Earlier this month, Sunflower River was invited to participate in the University of New Mexico’s 9th annual Sustainability Expo, a one-day sustainability fair put on by the Sustainability Studies Department. It’s part educational fair, part farmer’s market, with local farms and other vendors selling plants, produce, food, and handmade crafts, and booths demonstrating everything from solar power, to recycling methods, to backyard chickens.

We’re known to sell eggs on campus — I routinely have a few dozen of our tasty farm-fresh eggs at my university office, so that people can drop in and buy them.

$5/dozen, y’all. cage free, farm fresh. drop on by!

UNM is in the center of town, and convenient to more people than the farm itself is, and as i keep regular office hours, this makes it mostly simple. So the organizers asked if we would have a booth selling eggs at the expo. And I decided it was worth doing. I took a day off work, figured out a bunch of farm products to sell, made labels, made a banner for our table, and started saving eggs.

Here’s 20 dozen eggs and two gallons of dried tomatoes, bagged into quarter-pound bags. We still have some — $5/bag, if you’re interested! They’re amazingly flavorful.

The entire farm helped prep the night before. Picking veggies, sorting and weighing them, getting them into coolers.

Here’s Dharma and Jenny weighing spinach

fresh green lettuce:

our project supervisor:

Getting set up was almost an adventure, it was such a busy hour.

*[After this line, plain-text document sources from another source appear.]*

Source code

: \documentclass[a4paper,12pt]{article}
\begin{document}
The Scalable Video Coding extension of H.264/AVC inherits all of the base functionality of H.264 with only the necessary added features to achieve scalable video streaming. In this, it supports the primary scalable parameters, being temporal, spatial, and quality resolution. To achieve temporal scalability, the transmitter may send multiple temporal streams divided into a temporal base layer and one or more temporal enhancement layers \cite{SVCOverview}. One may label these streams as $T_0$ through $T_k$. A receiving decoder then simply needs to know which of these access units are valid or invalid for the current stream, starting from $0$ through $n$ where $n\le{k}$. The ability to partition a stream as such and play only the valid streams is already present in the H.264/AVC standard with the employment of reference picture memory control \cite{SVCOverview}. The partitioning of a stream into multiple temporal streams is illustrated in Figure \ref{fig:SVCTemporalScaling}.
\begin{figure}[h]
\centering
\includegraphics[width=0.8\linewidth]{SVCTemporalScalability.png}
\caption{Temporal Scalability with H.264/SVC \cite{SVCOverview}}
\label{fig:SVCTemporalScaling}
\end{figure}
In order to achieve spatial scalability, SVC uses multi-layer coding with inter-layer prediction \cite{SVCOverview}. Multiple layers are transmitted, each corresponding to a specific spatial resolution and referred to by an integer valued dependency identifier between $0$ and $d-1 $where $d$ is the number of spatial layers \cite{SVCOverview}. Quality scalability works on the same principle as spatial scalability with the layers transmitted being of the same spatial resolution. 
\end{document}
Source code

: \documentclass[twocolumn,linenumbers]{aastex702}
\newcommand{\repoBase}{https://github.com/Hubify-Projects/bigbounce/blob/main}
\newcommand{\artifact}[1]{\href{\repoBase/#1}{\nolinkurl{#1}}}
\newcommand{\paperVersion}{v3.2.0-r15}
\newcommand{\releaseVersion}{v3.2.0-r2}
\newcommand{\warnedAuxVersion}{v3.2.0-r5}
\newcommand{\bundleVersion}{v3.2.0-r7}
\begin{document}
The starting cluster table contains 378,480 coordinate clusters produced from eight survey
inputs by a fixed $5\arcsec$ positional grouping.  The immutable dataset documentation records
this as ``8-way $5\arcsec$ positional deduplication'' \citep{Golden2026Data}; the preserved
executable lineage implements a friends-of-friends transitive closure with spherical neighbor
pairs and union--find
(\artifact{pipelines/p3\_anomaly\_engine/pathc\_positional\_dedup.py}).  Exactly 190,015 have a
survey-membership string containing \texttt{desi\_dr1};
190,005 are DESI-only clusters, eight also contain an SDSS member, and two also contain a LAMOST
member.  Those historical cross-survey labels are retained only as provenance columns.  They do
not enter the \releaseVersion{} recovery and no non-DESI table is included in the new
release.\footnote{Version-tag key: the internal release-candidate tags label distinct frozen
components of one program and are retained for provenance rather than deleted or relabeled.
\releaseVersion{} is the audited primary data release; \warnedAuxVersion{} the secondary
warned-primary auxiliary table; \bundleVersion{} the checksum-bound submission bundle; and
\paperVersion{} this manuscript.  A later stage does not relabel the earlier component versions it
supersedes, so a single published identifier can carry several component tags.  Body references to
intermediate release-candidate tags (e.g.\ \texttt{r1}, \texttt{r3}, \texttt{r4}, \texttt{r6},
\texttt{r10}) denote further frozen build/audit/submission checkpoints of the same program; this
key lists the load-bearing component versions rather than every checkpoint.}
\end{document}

You can’t park anywhere near the expo, as it’s on a pedestrian mall in the center of campus, so you have to drive in, unload, convince somebody to watch your stuff (yay for the super awesome student volunteers who put up the canopy while i was parking!), go park, run back, and then set up your booth before the fair officially opens — but with substantial distractions on all sides as everybody else is setting up, volunteers are running all over making things go, and students are wandering through anyway because it’s in a pedestrian mall in the center of campus. Whew. Once set-up was done, the day was no less fast-paced, but much better organized.

And me at the booth the next day.

(photo credit Cal McManus)

My friend Cal came out to help me run the booth most of the day, and Terra dropped by for a while as well. We sold over 20 dozen eggs, and about a cooler and a half full of greens — all the spinach, most of the bok choy, and some of the lettuce. About half the dried tomatoes. All in all it was a successful day — fast paced, energetic, and entertaining. And exhausting! A lot more people signed up for our farm sales mailing list, and I connected with a lot of other farmers doing interesting projects around the Valley, such as the folks at Grow the Future and FoodCorps.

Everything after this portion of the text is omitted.